## WHAT YOU SHOULD DO:
Lines from the one with "##Disclaimer" through the end of the listing below should be set down exactly, with no other line included.
◆ ◆ ◆ ◆
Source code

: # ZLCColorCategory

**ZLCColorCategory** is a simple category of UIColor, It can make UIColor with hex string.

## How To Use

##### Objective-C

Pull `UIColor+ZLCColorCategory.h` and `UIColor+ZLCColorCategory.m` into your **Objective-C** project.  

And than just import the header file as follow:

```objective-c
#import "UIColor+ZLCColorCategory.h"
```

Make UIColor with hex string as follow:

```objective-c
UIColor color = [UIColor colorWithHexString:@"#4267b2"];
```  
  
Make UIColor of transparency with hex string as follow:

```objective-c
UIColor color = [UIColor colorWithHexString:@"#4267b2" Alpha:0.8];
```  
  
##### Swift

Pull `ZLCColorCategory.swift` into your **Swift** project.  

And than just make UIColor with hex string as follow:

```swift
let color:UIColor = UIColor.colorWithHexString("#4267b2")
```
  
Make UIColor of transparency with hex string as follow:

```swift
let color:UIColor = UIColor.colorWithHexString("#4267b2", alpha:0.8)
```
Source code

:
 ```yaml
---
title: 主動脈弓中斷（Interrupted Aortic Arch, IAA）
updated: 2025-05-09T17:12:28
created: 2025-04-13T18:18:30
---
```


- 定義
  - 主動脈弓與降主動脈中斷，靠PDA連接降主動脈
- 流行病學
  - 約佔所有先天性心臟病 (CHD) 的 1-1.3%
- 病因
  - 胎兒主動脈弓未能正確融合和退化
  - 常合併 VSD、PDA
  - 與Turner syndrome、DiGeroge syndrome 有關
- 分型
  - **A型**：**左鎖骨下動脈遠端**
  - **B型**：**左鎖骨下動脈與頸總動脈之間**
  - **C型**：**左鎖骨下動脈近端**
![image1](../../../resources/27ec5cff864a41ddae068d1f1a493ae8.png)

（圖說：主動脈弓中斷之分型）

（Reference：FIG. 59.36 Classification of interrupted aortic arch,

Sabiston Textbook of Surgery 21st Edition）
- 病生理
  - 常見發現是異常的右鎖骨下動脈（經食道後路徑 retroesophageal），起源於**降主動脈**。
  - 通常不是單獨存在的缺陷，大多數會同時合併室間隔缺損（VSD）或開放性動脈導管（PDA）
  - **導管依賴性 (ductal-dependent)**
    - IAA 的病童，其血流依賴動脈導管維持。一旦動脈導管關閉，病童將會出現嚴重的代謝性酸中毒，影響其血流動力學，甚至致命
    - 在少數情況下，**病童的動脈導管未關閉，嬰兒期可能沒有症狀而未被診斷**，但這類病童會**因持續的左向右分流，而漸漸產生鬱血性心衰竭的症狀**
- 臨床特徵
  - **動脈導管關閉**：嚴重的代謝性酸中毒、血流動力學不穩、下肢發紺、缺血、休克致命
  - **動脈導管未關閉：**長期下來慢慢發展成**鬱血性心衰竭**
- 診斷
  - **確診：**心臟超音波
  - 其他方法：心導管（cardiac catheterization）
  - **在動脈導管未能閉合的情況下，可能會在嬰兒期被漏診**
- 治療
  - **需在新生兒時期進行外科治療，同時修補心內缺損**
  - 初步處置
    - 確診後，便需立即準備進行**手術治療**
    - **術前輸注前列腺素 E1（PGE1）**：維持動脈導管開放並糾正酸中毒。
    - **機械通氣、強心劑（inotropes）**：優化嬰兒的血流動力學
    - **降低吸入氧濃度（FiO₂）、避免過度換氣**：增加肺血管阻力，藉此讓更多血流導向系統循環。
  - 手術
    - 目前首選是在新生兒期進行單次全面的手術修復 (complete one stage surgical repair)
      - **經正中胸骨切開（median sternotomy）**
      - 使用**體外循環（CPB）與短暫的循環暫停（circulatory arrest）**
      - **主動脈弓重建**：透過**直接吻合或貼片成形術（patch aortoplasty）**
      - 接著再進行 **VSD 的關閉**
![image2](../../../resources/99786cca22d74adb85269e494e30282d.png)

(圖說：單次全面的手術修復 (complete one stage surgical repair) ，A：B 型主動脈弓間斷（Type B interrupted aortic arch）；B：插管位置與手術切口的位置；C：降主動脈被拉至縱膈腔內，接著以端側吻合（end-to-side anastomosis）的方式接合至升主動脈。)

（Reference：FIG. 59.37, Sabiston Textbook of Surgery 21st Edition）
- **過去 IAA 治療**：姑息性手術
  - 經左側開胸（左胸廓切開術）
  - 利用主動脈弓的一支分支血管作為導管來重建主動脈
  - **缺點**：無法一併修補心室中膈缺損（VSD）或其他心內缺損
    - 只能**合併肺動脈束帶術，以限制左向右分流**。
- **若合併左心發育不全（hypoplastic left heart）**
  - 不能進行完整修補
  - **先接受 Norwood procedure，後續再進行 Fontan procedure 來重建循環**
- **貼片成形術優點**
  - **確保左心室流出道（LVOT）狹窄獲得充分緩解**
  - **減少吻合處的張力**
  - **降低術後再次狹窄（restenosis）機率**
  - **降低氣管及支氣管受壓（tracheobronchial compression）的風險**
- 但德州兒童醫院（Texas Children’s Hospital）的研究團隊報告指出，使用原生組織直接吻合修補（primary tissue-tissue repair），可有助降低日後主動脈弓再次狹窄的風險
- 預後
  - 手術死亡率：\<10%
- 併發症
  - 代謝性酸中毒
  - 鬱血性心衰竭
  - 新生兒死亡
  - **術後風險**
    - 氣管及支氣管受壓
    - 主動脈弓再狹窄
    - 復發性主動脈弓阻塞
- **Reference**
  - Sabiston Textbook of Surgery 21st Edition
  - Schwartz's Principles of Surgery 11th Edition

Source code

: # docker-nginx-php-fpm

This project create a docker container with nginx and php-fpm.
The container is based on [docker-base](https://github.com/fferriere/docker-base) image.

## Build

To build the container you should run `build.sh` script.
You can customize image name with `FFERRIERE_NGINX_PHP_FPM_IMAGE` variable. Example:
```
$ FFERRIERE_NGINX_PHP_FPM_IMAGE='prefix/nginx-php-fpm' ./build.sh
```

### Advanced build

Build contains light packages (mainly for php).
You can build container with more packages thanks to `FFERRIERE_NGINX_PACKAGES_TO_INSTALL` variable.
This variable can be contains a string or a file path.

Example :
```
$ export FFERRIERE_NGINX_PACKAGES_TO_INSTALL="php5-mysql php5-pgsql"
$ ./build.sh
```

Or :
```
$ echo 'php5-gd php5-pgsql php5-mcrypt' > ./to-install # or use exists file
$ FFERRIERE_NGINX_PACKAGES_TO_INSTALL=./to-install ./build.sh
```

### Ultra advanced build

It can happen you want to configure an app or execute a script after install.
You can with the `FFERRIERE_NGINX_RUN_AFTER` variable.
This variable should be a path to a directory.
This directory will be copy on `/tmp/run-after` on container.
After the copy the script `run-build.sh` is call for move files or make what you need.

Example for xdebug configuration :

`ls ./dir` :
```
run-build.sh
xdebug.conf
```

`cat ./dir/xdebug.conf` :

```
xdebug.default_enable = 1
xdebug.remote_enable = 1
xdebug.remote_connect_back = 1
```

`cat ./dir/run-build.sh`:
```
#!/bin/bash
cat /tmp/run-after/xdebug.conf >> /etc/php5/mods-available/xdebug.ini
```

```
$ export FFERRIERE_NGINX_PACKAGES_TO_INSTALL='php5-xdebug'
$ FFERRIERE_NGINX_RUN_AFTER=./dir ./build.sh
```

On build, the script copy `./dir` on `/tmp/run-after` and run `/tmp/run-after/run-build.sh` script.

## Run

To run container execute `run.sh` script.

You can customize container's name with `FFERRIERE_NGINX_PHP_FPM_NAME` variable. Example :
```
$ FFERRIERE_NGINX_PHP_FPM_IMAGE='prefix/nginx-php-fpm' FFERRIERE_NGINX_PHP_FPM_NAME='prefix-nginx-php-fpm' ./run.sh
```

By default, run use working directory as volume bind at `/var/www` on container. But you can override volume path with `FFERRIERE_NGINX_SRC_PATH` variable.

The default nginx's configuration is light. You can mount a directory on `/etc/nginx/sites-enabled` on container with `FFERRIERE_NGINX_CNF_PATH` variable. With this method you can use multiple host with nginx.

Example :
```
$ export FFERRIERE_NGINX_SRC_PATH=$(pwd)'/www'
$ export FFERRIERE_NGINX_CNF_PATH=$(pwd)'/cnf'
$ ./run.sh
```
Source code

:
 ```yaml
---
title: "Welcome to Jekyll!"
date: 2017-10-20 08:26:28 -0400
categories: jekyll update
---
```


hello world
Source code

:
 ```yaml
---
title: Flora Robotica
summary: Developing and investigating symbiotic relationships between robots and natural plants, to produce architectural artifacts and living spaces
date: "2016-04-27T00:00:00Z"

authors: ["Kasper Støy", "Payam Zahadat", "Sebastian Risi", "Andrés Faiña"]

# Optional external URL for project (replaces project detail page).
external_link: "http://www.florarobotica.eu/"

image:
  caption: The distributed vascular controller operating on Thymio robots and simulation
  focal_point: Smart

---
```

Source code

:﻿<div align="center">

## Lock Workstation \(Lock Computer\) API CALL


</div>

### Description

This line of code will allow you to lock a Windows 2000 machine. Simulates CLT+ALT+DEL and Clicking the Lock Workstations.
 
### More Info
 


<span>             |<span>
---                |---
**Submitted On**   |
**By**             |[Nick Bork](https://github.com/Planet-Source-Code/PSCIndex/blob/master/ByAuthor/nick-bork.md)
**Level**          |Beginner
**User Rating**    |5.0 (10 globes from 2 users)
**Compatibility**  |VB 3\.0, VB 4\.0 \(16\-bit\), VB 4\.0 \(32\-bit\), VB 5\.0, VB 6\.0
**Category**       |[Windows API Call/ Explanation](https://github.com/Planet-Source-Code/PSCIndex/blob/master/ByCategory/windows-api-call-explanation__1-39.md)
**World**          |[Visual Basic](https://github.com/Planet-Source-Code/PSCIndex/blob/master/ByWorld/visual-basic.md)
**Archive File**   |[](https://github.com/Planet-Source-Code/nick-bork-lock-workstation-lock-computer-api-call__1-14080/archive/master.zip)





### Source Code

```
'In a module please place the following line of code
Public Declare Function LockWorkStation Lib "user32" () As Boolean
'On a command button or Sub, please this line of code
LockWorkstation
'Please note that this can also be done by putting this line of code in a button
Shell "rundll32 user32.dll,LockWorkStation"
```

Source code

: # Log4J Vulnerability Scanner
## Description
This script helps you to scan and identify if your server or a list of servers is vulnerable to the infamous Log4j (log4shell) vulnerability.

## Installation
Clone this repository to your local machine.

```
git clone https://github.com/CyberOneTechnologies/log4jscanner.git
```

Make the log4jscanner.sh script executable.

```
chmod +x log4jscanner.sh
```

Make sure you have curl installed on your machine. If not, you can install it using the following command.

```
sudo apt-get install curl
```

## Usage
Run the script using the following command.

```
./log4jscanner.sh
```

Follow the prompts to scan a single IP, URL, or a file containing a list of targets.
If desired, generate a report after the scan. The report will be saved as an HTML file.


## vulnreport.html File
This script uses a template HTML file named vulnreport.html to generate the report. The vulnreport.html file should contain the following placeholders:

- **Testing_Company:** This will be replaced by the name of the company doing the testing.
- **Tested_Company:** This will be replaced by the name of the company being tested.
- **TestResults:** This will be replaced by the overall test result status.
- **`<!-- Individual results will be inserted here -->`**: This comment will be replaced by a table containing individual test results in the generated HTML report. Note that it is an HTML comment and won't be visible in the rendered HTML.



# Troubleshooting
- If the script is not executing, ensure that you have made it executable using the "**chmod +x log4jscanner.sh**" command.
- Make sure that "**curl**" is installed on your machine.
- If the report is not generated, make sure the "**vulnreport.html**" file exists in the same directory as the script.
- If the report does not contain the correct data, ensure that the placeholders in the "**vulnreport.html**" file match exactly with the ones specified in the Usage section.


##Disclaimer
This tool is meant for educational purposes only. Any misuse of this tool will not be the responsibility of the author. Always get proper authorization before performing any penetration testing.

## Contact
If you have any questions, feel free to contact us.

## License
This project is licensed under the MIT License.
◆ ◆ ◆ ◆
## THE ANSWER:
##Disclaimer
This tool is meant for educational purposes only. Any misuse of this tool will not be the responsibility of the author. Always get proper authorization before performing any penetration testing.

## Contact
If you have any questions, feel free to contact us.

## License
This project is licensed under the MIT License.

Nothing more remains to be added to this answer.